Tuesday, April 14, 2015

fragment

I'm interested in the idea that we can define what a very good house is. It is, according to my thinking, a purely materialistic thing. By creating forms out of matter we can create a very good house. What distinguishes a very good house is not the matter - it's all just matter - I mean, yes, we select the materials - concrete here, steel there, some wood, and so on - but beyond that it's the shapes. If we get the shapes right, it's a very good house, and, if we don't - even if it's exactly the same matter - it's not a very good house.

The shapes we make determine whether the houses will be very good or not, but the goodness itself is something we also need to define, and that has to do with purpose. I mean, houses are for living in, but what does it mean to live in a house. The more completely we can define that, the better the houses will be. We will be able to create very good house shapes if we thoroughly understand the purposes those houses support. It is, of course, true, that houses support a diversity of purposes. One very good house will support one set of purposes, and another, a rather different set of purposes.
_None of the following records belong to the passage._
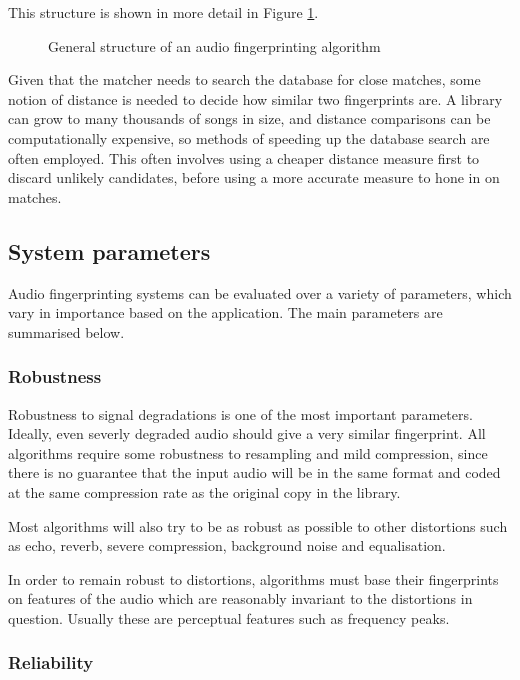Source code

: \documentclass[12pt,a4paper,twoside,openright]{report}
\begin{document}
This structure is shown in more detail in Figure \ref{fig:generalframework}. 

\begin{figure}[h]
  \centering
  
  \caption{General structure of an audio fingerprinting algorithm}
  \label{fig:generalframework}
\end{figure}

Given that the matcher needs to search the database for close matches, some notion of distance is needed to decide how similar two fingerprints are. A library can grow to many thousands of songs in size, and distance comparisons can be computationally expensive, so methods of speeding up the database search are often employed. This often involves using a cheaper distance measure first to discard unlikely candidates, before using a more accurate measure to hone in on matches.


\subsection{System parameters}
\label{section:systemparams}

Audio fingerprinting systems can be evaluated over a variety of parameters, which vary in importance based on the application. The main parameters are summarised below.

\subsubsection{Robustness}

Robustness to signal degradations is one of the most important parameters. Ideally, even severly degraded audio should give a very similar fingerprint. All algorithms require some robustness to resampling and mild compression, since there is no guarantee that the input audio will be in the same format and coded at the same compression rate as the original copy in the library.

Most algorithms will also try to be as robust as possible to other distortions such as echo, reverb, severe compression, background noise and equalisation.

In order to remain robust to distortions, algorithms must base their fingerprints on features of the audio which are reasonably invariant to the distortions in question. Usually these are perceptual features such as frequency peaks.

\subsubsection{Reliability}
\end{document}
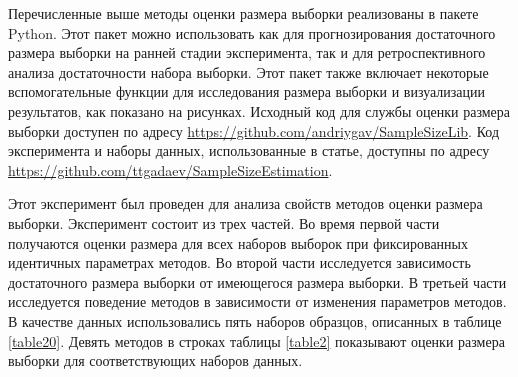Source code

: Перечисленные выше методы оценки размера выборки реализованы в пакете Python. Этот пакет можно использовать как для прогнозирования достаточного размера выборки на ранней стадии эксперимента, так и для ретроспективного анализа достаточности набора выборки. Этот пакет также включает некоторые вспомогательные функции для исследования размера выборки и визуализации результатов, как показано на рисунках. Исходный код для службы оценки размера выборки доступен по адресу \mbox{\url{https://github.com/andriygav/SampleSizeLib}}. Код эксперимента и наборы данных, использованные в статье, доступны по адресу \mbox{\url{https://github.com/ttgadaev/SampleSizeEstimation}}.

Этот эксперимент был проведен для анализа свойств методов оценки размера выборки. Эксперимент состоит из трех частей. Во время первой части получаются оценки размера для всех наборов выборок при фиксированных идентичных параметрах методов. Во второй части исследуется зависимость достаточного размера выборки от имеющегося размера выборки. В третьей части исследуется поведение методов в зависимости от изменения параметров методов. В качестве данных использовались пять наборов образцов, описанных в таблице \ref{table20}. Девять методов в строках таблицы \ref{table2} показывают оценки размера выборки для соответствующих наборов данных.
 
\begin{table}[!hbp]
\centering
\caption{Эксперимент по оценке размера выборки для различных наборов выборок}
\label{table2}
\end{table}

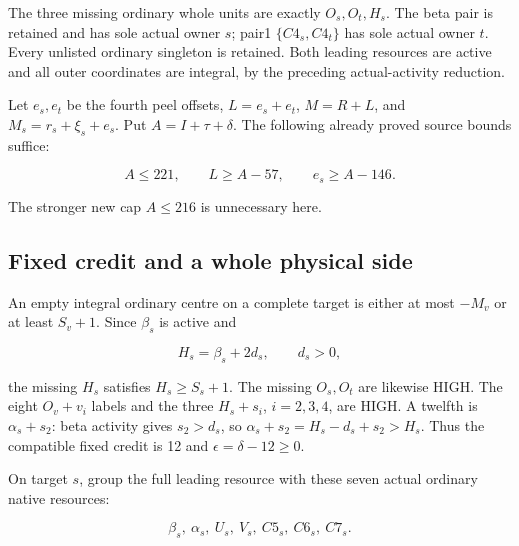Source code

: \documentclass[10pt,a4paper]{article}
\theoremstyle{definition}
\begin{document}
The three missing ordinary whole units are exactly \(O_s,\allowbreak{}O_t,\allowbreak{}H_s\). The
beta pair is retained and has sole actual owner \(s\); pair1
\(\{C4_s,\allowbreak{}C4_t\}\) has sole actual owner \(t\). Every unlisted ordinary
singleton is retained. Both leading resources are active and all outer
coordinates are integral,\allowbreak{} by the preceding actual-activity reduction.

Let \(e_s,\allowbreak{}e_t\) be the fourth peel offsets,\allowbreak{} \(L=\allowbreak{}e_s+\allowbreak{}e_t\),\allowbreak{} \(M=\allowbreak{}R+\allowbreak{}L\),\allowbreak{}
and \(M_s=\allowbreak{}r_s+\allowbreak{}\xi_s+\allowbreak{}e_s\). Put \(A=\allowbreak{}I+\allowbreak{}\tau+\allowbreak{}\delta\). The following
already proved source bounds suffice:

\[
A\le221,\allowbreak{}\qquad L\ge A-57,\allowbreak{}\qquad e_s\ge A-146.
\]

The stronger new cap \(A\le216\) is unnecessary here.

\hypertarget{fixed-credit-and-a-whole-physical-side}{%
\subsection{Fixed credit and a whole physical
side}\label{fixed-credit-and-a-whole-physical-side}}

An empty integral ordinary centre on a complete target is either at most
\(-M_v\) or at least \(S_v+\allowbreak{}1\). Since \(\beta_s\) is active and

\[
H_s=\allowbreak{}\beta_s+\allowbreak{}2d_s,\allowbreak{}\qquad d_s>0,\allowbreak{}
\]

the missing \(H_s\) satisfies \(H_s\ge S_s+\allowbreak{}1\). The missing \(O_s,\allowbreak{}O_t\)
are likewise HIGH. The eight \(O_v+\allowbreak{}v_i\) labels and the three
\(H_s+\allowbreak{}s_i\),\allowbreak{} \(i=\allowbreak{}2,\allowbreak{}3,\allowbreak{}4\),\allowbreak{} are HIGH. A twelfth is \(\alpha_s+\allowbreak{}s_2\): beta
activity gives \(s_2>d_s\),\allowbreak{} so \(\alpha_s+\allowbreak{}s_2=\allowbreak{}H_s-d_s+\allowbreak{}s_2>H_s\). Thus
the compatible fixed credit is 12 and \(\epsilon=\allowbreak{}\delta-12\ge0\).

On target \(s\),\allowbreak{} group the full leading resource with these seven actual
ordinary native resources:

\[
\beta_s,\allowbreak{}\ \alpha_s,\allowbreak{}\ U_s,\allowbreak{}\ V_s,\allowbreak{}\ C5_s,\allowbreak{}\ C6_s,\allowbreak{}\ C7_s.
\]
\end{document}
Our mission should be to define a spectrum of purpose sets that define the various kinds of houses we will want to build to create a very good city.

I am quite a bit skeptical about the idea that an apartment is a very good house. Thus, certain thinkers have pointed out the deficiencies of suburban houses, or suburban cities, and proposed, in their stead, cities of apartment towers. I don't deny that apartment living can be very good, but I think, as a comprehensive solution to the problem of housing humanity, the apartment tower is a bit of a copout. The thing is, Paolo drew cities that were not collections of apartment towers. We looked at those drawings and saw more than apartments - and, at the same time, more than suburbs - and that is why we were so taken with them. But those drawings were, in a certain sense, quite abstracted, and even Paolo, when he worked to draw more buildable things, quite blithely drew apartment buildings. There I actually fault him, and I think we need to do better.

Actually, when I say that the drawings with which we were so taken were abstracted, as if their characteristic abstraction was a defining feature, I think we might be misreading them. I think this "reality", that those drawings were, for practical reasons, largely abstractions, is actually not a reality, it is a product of our imaginations. Without giving it any thought at all we looked at those drawings and said "they look realistic, but they really can't be realistic. in order to build these things we are going to have to treat them more normally. now we need to adjust these drawings to conform to reality." Even Paolo thought so. We can tell he did because, when he went to actually build something, he made it more normal. I mean, what he built is unusually interesting ... but it's only part of what we saw in the drawings of arcologies. We saw, in those drawings, many, many very interesting houses, and Paolo built some of those, plus we saw what I call superstructure. Actually, we find some of that in what Paolo built, too. What we find is, in what Paolo built, the proportional relationship between these two things, houses and superstructure, is reversed. In the drawings, superstructure is a profoundly dominant feature, and then, if you look closely, there are all the houses, whereas at Arcosanti, and at Cosanti, we see lots of wonderful houses, and then, if we study these places and think about them, we can identify the presence of superstructure.

Superstructure and the goodness of a house are not unrelated. I suspect that, to be truly good, a house needs to be more than a box to hold people, and it's not, either, that it needs to be a fancy box. It needs to be a place. Now, some very good houses - because very good houses do exist - some very good houses are just a box. One box. That's one kind of house - a somewhat rare kind - and it tends to be extremely good. That kind of house is usually quite a large box, with relatively little in it, and the result is the interior becomes a place. That's why it's so effective. Then another kind of very good house could be described as a collection of boxes, with spaces between them. This creates a place, and it is good. A more mediocre kind of house is a collection of boxes without spaces between them. This provides a clue.

Well, these ideas don't answer all our questions, they are just presented as something to think about. One proposal I like to make is to perhaps reverse our thinking about building arcologies. It seems to me we are thinking mostly about building houses, and struggling with the problem of making them resemble what we saw in Paolo's drawings. I suggest we think a lot about how to build superstructure. I propose we build some superstructure, as a first task. The howness of it is like this: you build the superstructure, and then you build houses in it. There is a certain danger, there. If we build superstructure and then just any old house gets built in it, we might end up with something quite miserable. So, I do think it's very important for us to think about the houses, but I certainly think it is very important for us to think about he superstructure too. I personally feel we've drifted away from that, into primarily thinking about houses, and how to build them, and I think that's an imbalance. Superstructure, superstructure, superstructure. In our planning we must fully address that imperative - and the imperative of the house.